Banche Centrali: il tapering globale va avanti, in maniera più o meno velata. Ecco perché

A margine di due intense settimane che hanno visto protagoniste le quattro maggiori Banche Centrali del globo è il momento di tirare le somme e riordinare i pensieri

Banche Centrali: il tapering globale va avanti, in maniera più o meno velata. Ecco perché

Quelle che ci siamo lasciati alle spalle sono state due settimane dense di appuntamenti sul fronte delle Banche Centrali mondiali, richiamate alla valutazione della consistenza dell’attuale fase economica e delle loro politiche monetarie. Pressoché tutti fra i quattro istituti centrali del pianeta hanno mandato al mercato il medesimo segnale, più o meno velato: l’era del denaro a costo zero, iniziata nei tremendi anni post fallimento Lehmann Brothers, ha le ore contate.

La più esplicita in tal senso questa volta è stata la Bank of England che ha alzato i tassi d’interesse applicati in Gran Bretagna allo 0,75%, guarda caso il livello più alto dal 2008. L’apripista della tendenza, la Federal Reserve, si è invece limitata a commentare la “forza” dell’economia degli Stati Uniti, da molti ritenuta ancora la prima al mondo.

I tassi d’interesse degli Usa rimangono dunque all’interno dell’attuale corridoio 1,75-2% ma la Federal Reserve è pronta ad alzare l’asticella nelle prossime riunioni di settembre e novembre, mese quest’ultimo nel quale andranno a cadere anche le fatidiche elezioni di Midterm, importante banco di prova per il capo della Casa Bianca Donald Trump.

Dall’altro lato del Pacifico, in Giappone, il solido trend rialzista dei salari e il rimbalzo della produzione mitigheranno le preoccupazioni suscitate dalla crescita negativa del PIL nel primo trimestre; nonostante le dichiarazioni accomodanti, la Banca del Giappone sembra impegnata in un “tapering” silenzioso.

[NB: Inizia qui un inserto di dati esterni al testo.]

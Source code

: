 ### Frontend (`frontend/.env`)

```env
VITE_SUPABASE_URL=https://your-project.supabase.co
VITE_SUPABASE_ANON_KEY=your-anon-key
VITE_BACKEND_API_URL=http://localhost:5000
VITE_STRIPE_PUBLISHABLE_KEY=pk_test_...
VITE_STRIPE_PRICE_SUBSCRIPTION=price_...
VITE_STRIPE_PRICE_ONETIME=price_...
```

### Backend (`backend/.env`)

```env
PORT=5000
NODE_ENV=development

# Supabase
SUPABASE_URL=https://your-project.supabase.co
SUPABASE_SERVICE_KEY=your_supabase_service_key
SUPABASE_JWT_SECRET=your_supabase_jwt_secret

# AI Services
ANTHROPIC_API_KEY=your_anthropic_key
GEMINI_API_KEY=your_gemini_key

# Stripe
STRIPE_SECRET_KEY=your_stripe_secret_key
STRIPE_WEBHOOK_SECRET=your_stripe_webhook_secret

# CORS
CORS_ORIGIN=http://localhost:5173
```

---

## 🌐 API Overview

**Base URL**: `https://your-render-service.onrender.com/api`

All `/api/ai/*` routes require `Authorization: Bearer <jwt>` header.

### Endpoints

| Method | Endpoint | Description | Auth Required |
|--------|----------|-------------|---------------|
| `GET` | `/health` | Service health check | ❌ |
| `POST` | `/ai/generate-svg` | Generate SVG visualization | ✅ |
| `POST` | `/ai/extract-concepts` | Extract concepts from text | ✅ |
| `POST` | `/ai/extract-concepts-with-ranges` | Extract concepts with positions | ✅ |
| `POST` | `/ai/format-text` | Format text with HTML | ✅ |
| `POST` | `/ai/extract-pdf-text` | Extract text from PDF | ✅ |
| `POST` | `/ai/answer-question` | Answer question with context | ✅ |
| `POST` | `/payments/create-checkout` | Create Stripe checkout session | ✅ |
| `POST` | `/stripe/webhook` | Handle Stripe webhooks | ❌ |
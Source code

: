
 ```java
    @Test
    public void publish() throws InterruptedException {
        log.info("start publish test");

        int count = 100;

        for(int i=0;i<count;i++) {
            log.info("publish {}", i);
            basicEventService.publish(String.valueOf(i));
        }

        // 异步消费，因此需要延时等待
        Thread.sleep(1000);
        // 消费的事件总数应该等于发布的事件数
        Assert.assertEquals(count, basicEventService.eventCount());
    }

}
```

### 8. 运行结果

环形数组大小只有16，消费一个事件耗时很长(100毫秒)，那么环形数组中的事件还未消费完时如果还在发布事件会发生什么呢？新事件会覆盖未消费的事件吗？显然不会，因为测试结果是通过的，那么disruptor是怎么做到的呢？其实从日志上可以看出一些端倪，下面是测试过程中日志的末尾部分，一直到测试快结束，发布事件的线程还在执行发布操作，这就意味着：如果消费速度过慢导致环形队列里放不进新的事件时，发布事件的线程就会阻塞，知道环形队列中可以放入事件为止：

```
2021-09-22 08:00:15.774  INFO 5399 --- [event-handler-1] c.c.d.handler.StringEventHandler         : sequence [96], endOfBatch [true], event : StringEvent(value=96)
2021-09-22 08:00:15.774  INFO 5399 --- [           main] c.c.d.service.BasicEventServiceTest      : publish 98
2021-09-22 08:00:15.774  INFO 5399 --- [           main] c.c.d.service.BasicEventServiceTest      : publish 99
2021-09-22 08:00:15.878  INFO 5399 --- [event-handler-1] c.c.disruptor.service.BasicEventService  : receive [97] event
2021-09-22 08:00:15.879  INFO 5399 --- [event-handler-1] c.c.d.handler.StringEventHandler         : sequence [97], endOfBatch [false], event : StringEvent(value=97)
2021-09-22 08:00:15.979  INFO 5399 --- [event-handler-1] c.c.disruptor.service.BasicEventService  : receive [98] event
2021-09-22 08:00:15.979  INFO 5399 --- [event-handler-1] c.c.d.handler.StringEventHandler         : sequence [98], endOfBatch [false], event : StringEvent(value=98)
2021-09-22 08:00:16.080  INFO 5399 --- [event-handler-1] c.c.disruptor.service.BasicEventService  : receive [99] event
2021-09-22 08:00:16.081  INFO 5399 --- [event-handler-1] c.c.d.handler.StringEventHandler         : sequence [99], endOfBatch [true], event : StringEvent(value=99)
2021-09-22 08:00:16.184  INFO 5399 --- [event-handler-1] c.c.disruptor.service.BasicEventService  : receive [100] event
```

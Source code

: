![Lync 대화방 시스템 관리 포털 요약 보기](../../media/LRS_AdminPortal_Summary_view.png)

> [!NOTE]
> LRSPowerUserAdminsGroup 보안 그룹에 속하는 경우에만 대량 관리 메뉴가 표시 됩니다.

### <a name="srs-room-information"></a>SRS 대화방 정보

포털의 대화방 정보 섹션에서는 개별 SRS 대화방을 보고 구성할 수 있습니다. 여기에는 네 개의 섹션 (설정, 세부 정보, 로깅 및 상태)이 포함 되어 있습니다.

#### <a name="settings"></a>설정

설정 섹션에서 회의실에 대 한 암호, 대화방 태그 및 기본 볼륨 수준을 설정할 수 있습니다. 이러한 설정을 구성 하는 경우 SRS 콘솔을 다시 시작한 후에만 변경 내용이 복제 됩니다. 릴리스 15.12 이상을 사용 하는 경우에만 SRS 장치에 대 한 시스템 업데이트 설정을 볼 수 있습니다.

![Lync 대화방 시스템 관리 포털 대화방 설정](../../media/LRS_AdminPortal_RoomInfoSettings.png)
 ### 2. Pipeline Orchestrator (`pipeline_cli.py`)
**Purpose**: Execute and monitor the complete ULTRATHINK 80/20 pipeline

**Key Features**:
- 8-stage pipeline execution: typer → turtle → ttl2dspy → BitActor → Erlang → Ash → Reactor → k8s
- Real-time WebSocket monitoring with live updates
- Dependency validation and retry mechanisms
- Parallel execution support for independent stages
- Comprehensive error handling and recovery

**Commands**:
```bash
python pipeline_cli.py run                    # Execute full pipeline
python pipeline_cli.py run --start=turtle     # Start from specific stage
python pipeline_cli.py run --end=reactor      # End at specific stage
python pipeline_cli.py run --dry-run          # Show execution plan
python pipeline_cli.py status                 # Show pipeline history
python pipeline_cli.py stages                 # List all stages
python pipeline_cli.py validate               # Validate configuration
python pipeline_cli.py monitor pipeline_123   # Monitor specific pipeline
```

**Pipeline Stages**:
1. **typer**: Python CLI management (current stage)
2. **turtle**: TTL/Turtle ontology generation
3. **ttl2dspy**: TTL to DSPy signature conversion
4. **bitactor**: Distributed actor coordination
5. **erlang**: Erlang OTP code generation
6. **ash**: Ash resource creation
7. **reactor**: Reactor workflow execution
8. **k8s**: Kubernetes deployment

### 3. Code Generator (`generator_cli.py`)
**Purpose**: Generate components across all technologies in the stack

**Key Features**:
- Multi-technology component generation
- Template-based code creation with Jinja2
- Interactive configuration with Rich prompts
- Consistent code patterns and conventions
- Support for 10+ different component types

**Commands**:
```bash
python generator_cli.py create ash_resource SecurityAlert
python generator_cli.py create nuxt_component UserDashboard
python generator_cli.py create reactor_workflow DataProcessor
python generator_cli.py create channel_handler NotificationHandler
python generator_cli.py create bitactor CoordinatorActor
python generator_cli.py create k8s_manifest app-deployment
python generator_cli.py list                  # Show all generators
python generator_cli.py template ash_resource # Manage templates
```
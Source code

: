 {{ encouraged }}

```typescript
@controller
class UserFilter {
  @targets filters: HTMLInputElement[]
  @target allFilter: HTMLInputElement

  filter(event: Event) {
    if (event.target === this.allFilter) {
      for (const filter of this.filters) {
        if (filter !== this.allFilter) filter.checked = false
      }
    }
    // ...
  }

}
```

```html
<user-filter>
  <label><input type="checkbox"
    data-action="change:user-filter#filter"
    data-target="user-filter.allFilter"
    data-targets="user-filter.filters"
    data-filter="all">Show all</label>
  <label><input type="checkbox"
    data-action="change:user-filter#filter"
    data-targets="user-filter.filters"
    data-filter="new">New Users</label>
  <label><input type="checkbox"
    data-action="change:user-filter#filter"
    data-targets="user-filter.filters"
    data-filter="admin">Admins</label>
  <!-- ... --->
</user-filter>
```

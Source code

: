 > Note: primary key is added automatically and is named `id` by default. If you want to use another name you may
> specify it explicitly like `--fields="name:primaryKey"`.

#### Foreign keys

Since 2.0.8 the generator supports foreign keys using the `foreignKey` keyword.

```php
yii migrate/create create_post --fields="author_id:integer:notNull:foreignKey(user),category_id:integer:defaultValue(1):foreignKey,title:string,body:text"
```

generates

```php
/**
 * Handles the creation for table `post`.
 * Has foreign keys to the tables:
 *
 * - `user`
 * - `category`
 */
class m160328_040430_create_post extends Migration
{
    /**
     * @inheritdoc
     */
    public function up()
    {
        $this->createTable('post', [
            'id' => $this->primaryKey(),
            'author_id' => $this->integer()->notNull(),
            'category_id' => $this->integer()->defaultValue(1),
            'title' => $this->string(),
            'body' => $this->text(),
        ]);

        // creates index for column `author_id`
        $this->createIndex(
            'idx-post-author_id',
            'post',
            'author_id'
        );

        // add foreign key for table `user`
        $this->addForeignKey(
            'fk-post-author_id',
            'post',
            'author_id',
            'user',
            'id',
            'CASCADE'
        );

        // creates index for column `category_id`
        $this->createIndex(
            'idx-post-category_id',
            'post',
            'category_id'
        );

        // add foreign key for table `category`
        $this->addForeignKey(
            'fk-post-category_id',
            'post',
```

Per quanto riguarda l’Eurozona l’economia sembra aver segnato una pausa, ma secondo le valutazioni della Banca Centrale Europea la debolezza registrata da inizio anno non preannuncia un rallentamento prolungato e l’istituto si è impegnato a rimanere accomodante ancora per un po’, mantenendo quell’approccio calmo e graduale tipico del Presidente Mario Draghi.